• EXERCISE
From the data below, give the number of lines holding the word "hyperlink", with nothing else added.

• PROVIDED ENTRIES

----------------------------------------

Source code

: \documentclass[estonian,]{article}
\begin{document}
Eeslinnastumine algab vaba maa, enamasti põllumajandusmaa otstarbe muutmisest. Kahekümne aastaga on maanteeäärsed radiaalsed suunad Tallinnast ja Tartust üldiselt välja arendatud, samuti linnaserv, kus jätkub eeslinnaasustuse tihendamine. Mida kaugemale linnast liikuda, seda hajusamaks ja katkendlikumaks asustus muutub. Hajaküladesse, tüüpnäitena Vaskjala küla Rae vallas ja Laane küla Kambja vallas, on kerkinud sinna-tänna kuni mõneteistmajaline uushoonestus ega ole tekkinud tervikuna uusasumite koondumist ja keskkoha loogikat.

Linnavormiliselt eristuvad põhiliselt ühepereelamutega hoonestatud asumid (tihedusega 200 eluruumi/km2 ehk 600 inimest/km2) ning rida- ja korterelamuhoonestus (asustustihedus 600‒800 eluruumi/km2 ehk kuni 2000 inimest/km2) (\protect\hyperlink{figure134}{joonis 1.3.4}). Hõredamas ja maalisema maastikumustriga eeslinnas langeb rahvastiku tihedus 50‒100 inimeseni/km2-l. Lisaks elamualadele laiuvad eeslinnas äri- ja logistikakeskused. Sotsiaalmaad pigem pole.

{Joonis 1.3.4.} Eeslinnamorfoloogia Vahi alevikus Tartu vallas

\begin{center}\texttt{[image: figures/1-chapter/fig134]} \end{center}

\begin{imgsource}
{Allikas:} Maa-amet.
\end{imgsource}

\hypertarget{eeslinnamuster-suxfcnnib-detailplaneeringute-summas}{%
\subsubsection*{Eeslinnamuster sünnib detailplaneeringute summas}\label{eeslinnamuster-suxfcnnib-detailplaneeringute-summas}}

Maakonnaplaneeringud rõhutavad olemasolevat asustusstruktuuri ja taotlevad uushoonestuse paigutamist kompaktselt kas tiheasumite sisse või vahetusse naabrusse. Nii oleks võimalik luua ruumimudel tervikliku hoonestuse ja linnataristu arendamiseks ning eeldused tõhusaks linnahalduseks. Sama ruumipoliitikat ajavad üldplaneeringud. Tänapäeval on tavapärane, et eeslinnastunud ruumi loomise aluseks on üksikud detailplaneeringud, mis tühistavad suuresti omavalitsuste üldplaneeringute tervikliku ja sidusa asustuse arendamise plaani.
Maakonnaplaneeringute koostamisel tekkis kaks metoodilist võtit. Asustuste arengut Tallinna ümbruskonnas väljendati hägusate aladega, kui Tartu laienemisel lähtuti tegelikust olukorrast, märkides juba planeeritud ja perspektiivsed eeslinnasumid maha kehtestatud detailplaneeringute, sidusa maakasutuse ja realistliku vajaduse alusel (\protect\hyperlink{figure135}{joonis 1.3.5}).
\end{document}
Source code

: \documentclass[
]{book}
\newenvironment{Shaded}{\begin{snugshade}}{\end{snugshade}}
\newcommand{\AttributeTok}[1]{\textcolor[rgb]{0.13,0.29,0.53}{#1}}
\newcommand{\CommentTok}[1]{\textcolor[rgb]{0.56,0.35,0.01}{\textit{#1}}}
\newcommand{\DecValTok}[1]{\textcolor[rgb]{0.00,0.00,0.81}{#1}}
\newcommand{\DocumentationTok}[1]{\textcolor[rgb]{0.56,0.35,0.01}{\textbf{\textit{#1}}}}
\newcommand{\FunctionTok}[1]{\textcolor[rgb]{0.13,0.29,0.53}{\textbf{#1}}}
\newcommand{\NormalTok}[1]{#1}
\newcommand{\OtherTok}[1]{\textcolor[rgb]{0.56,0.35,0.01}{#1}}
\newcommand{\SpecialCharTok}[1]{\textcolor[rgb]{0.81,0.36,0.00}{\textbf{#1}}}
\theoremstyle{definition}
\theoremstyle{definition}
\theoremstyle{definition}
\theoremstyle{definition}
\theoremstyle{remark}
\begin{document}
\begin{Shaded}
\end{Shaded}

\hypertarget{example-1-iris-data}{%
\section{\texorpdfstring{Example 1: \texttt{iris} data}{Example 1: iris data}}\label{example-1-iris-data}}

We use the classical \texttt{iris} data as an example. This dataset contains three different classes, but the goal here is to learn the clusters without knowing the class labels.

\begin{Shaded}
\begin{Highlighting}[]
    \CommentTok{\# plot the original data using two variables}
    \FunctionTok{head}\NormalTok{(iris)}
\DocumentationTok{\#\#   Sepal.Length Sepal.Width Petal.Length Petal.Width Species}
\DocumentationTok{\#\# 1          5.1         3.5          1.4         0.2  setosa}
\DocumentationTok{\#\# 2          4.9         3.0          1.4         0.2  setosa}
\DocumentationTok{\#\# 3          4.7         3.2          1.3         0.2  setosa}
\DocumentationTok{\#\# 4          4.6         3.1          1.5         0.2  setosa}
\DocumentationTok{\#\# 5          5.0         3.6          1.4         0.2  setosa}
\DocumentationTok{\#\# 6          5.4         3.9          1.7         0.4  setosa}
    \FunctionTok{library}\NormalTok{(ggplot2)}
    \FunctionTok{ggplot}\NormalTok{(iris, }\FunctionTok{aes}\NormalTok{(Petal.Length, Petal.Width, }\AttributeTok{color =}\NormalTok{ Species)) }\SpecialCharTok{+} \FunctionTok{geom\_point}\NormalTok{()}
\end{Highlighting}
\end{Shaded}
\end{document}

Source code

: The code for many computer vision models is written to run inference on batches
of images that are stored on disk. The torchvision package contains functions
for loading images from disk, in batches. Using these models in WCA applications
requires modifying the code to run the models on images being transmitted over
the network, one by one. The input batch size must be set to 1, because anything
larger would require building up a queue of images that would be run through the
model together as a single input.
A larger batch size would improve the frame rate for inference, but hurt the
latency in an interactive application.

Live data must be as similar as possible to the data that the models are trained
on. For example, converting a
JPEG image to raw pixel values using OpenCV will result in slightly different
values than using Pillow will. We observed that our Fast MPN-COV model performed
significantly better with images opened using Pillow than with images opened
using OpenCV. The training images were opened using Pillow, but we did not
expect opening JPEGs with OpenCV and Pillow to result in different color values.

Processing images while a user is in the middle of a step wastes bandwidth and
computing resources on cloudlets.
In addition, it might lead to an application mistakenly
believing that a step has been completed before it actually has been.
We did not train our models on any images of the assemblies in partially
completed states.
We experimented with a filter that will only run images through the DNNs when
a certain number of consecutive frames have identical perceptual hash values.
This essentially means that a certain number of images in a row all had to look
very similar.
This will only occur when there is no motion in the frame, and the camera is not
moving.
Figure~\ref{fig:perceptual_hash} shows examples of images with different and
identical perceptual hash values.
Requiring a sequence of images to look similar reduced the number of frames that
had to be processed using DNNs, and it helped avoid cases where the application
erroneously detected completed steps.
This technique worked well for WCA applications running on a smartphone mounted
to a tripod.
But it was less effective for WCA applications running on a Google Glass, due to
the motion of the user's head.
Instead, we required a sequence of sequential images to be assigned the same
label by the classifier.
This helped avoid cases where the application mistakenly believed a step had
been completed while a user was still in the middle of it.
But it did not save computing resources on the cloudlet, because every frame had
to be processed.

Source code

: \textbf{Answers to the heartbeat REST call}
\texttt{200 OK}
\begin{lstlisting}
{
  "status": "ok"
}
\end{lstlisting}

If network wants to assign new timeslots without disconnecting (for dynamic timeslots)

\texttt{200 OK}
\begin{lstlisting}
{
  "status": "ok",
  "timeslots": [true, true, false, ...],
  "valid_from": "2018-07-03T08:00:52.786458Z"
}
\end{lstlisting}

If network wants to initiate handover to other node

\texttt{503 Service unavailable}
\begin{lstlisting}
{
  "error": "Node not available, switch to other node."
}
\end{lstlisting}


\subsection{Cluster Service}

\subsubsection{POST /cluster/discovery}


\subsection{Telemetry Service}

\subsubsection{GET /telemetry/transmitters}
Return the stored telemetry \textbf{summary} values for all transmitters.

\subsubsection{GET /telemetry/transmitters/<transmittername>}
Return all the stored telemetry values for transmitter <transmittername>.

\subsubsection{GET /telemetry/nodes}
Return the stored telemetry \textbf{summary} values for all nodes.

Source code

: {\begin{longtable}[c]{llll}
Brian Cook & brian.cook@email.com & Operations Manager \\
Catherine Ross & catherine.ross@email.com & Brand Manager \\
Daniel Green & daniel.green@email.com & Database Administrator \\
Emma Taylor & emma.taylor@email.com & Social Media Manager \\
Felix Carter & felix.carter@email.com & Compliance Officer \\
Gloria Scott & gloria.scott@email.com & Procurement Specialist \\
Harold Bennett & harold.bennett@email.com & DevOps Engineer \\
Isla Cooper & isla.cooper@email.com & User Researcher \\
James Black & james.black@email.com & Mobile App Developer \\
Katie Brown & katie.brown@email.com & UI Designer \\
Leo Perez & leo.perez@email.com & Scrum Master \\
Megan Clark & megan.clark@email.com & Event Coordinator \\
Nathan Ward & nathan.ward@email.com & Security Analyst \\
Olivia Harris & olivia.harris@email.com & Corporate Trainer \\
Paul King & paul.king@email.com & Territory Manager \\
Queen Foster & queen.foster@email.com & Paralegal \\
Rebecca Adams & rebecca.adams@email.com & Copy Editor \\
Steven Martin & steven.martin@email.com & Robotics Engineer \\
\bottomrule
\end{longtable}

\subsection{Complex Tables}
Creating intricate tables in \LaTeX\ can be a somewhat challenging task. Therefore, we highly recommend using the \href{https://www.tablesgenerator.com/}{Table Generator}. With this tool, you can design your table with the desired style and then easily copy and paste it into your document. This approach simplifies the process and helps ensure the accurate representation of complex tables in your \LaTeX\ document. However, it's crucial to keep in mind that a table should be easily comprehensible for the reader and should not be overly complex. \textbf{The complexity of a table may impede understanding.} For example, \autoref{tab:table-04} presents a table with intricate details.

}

----------------------------------------

• RESPONSE TO THE EXERCISE
2